2. Monthy Hall problem (deadline 2019-09-29 Sunday, 24:00, 4 points)

  • From the Wikipedia: The Monty Hall problem is based on the American television game show Let's Make a Deal and named after its original host, Monty Hall. The problem was originally posed (and solved) in a letter by Steve Selvin to the American Statistician in 1975 (Selvin 1975a), (Selvin 1975b). It became famous as a question from a reader's letter quoted in Marilyn vos Savant's "Ask Marilyn" column in Parade magazine in 1990 (vos Savant 1990a): Suppose you're on a game show, and you're given the choice of three doors: Behind one door is a car; behind the others, goats.
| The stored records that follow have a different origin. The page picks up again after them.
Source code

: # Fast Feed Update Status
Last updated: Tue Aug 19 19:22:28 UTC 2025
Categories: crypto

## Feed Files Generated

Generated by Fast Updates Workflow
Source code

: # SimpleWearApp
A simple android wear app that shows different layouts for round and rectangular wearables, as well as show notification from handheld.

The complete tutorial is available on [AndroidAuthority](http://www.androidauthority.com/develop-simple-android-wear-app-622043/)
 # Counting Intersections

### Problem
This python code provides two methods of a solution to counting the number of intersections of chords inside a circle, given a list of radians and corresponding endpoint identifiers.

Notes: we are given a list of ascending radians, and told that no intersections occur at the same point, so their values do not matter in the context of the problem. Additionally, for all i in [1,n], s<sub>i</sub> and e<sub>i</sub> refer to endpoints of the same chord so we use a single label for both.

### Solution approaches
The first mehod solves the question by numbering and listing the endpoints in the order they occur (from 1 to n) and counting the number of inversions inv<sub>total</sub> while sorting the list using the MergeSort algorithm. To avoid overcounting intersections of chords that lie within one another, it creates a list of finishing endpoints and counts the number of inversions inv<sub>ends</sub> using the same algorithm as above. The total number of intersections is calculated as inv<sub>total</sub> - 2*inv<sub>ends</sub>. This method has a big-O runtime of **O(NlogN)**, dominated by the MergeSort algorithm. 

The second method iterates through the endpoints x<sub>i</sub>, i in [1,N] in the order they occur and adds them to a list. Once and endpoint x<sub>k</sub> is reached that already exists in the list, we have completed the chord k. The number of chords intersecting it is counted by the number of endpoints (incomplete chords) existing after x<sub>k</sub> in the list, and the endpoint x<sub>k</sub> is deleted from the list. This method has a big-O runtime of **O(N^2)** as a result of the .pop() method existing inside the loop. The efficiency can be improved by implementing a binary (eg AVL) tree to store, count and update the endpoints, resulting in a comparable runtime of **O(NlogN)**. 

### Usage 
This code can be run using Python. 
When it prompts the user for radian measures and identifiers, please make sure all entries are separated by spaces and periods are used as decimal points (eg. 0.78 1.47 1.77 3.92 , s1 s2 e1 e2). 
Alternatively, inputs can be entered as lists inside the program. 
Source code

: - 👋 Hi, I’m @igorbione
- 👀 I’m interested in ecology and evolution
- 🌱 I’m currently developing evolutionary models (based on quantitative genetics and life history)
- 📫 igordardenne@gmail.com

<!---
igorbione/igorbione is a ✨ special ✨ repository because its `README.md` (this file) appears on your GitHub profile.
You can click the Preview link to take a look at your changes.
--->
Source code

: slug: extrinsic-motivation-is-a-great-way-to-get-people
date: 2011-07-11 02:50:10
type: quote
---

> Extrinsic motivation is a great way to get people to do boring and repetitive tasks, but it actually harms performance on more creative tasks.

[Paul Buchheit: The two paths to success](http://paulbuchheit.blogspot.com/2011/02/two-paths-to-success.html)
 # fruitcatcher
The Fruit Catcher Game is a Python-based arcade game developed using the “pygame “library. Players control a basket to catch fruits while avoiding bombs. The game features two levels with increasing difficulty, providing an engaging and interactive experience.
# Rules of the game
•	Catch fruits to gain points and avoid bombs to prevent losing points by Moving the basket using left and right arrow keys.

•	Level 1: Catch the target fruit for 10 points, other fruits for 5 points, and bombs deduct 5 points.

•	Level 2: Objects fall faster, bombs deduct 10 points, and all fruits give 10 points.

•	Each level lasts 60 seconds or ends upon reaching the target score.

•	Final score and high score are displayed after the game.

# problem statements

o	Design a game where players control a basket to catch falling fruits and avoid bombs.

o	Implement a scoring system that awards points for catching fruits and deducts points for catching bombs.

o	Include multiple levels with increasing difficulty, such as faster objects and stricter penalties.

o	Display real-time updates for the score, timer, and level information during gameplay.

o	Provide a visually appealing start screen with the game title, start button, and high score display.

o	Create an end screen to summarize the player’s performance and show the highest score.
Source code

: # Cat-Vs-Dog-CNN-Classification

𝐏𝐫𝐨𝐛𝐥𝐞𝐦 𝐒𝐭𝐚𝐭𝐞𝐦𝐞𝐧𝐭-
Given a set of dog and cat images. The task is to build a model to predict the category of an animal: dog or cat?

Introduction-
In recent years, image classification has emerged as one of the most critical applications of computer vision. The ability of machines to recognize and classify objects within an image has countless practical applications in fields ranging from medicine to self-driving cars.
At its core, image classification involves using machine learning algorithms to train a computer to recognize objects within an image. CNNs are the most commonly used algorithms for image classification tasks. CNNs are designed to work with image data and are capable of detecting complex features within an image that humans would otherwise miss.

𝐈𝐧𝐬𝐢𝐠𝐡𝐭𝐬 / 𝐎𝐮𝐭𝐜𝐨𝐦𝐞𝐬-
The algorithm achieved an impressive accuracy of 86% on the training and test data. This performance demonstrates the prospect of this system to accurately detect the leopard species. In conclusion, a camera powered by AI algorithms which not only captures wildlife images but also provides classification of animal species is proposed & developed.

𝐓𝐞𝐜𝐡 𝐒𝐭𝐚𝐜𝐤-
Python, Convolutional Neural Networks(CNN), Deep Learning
You pick a door, say No. 1, and the host, who knows what's behind the doors, opens another door, say No. 3, which has a goat. He then says to you, "Do you want to pick door No. 2?" Is it to your advantage to switch your choice? There are three possible answers:
    1. Yes, it is worth changing the original choice.
    2. No, I would keep the original choice.
    3. All the same, you may keep or change your decision, it does not change the chance of winning the car.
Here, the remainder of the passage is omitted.